## Assigned task:
Find the line containing "The way meta-learning" in the records below. Copy exactly that line and each one after it, ending at the line containing "This idea is", and nothing more.

## Material for the task:
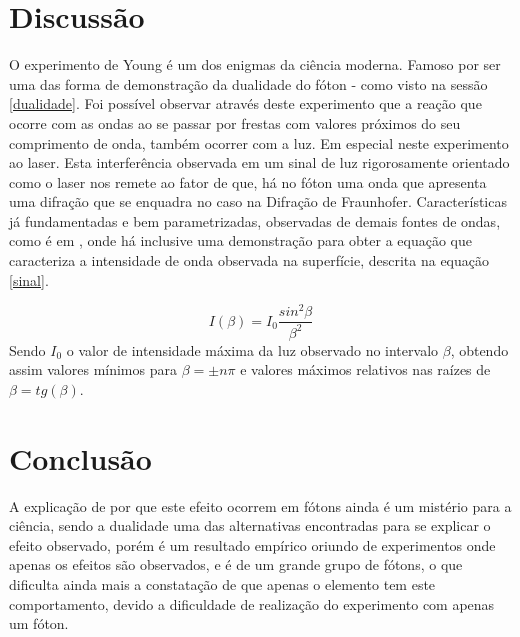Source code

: \section{Discussão}\label{discurso}


O experimento de Young é um dos enigmas da ciência moderna. Famoso por ser uma das forma de demonstração da dualidade do fóton - como visto na sessão \ref{dualidade}. Foi possível observar através deste experimento que a reação que ocorre com as ondas ao se passar por frestas com valores próximos do seu comprimento de onda, também ocorrer com a luz. Em especial neste experimento ao laser. Esta interferência observada em um sinal de luz rigorosamente orientado como o laser nos remete ao fator de que, há no fóton uma onda que apresenta uma difração que se enquadra no caso na Difração de Fraunhofer. Características já fundamentadas e bem parametrizadas, observadas de demais fontes de ondas, como é em \cite{ondas}, onde há inclusive uma demonstração para obter a equação que caracteriza a intensidade de onda observada na superfície, descrita na equação \ref{sinal}.


\begin{equation}\label{sinal}
	I(\beta)=I_0 \frac{sin^2\beta}{\beta^2}
\end{equation}
Sendo $I_0$ o valor de intensidade máxima da luz observado no intervalo $\beta$, obtendo assim valores mínimos para $\beta=\pm n \pi$ e valores máximos relativos nas raízes de $\beta=tg(\beta)$.


\section{Conclusão}\label{conclusion}

A explicação de por que este efeito ocorrem  em fótons ainda é um mistério para a ciência, sendo a dualidade uma das alternativas encontradas para se explicar o efeito observado, porém é um resultado empírico oriundo de experimentos onde apenas os efeitos são observados, e é de um grande grupo de fótons, o que dificulta ainda mais a constatação de que apenas o elemento tem este comportamento, devido a dificuldade de realização do experimento com apenas um fóton.

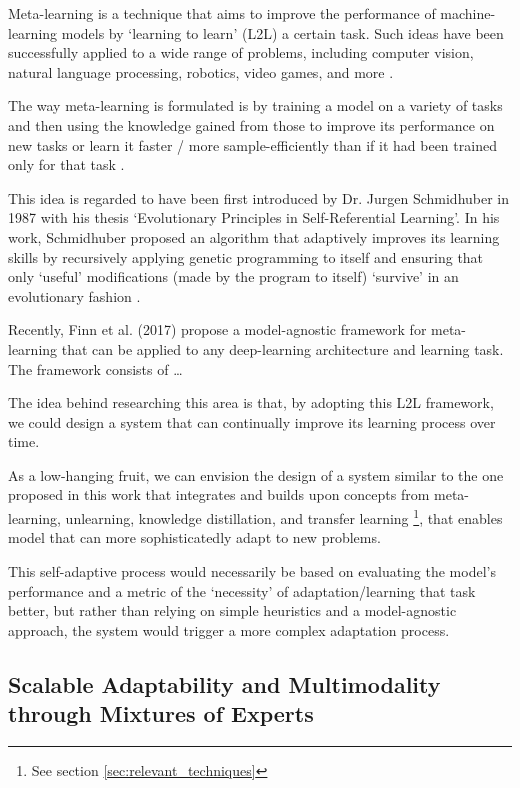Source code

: \documentclass[../main.tex]{subfiles}
\begin{document}
    Meta-learning is a technique that aims to improve the performance of machine-learning models by `learning to learn' (L2L) a certain task. Such ideas have been successfully applied to a wide range of problems, including computer vision, natural language processing, robotics, video games, and more \cite{hospedales_meta-learning_2020}.
    
    The way meta-learning is formulated is by training a model on a variety of tasks and then using the knowledge gained from those to improve its performance on new tasks or learn it faster / more sample-efficiently than if it had been trained only for that task \cite{hospedales_meta-learning_2020}.
    
    This idea is regarded to have been first introduced by Dr. Jurgen Schmidhuber in 1987 with his thesis `Evolutionary Principles in Self-Referential Learning'. In his work, Schmidhuber proposed an algorithm that adaptively improves its learning skills by recursively applying genetic programming to itself and ensuring that only `useful' modifications (made by the program to itself) `survive' in an evolutionary fashion \cite{schmidhuber_evolutionary_1987}.
    
    Recently, Finn et al. (2017) \cite{finn_model-agnostic_2017} propose a model-agnostic framework for meta-learning that can be applied to any deep-learning architecture and learning task. The framework consists of \dots

    The idea behind researching this area is that, by adopting this L2L framework, we could design a system that can continually improve its learning process over time.

    As a low-hanging fruit, we can envision the design of a system similar to the one proposed in this work that integrates and builds upon concepts from meta-learning, unlearning, knowledge distillation, and transfer learning \footnote{See section \ref{sec:relevant_techniques}}, that enables model that can more sophisticatedly adapt to new problems. 
    
    This self-adaptive process would necessarily be based on evaluating the model's performance and a metric of the `necessity' of adaptation/learning that task better, but rather than relying on simple heuristics and a model-agnostic approach, the system would trigger a more complex adaptation process.

    \clearpage

    \subsection{Scalable Adaptability and Multimodality through Mixtures of Experts} \label{conclusions:research_directions:moes} 
\end{document}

## Answer section:
    The way meta-learning is formulated is by training a model on a variety of tasks and then using the knowledge gained from those to improve its performance on new tasks or learn it faster / more sample-efficiently than if it had been trained only for that task \cite{hospedales_meta-learning_2020}.
    
    This idea is regarded to have been first introduced by Dr. Jurgen Schmidhuber in 1987 with his thesis `Evolutionary Principles in Self-Referential Learning'. In his work, Schmidhuber proposed an algorithm that adaptively improves its learning skills by recursively applying genetic programming to itself and ensuring that only `useful' modifications (made by the program to itself) `survive' in an evolutionary fashion \cite{schmidhuber_evolutionary_1987}.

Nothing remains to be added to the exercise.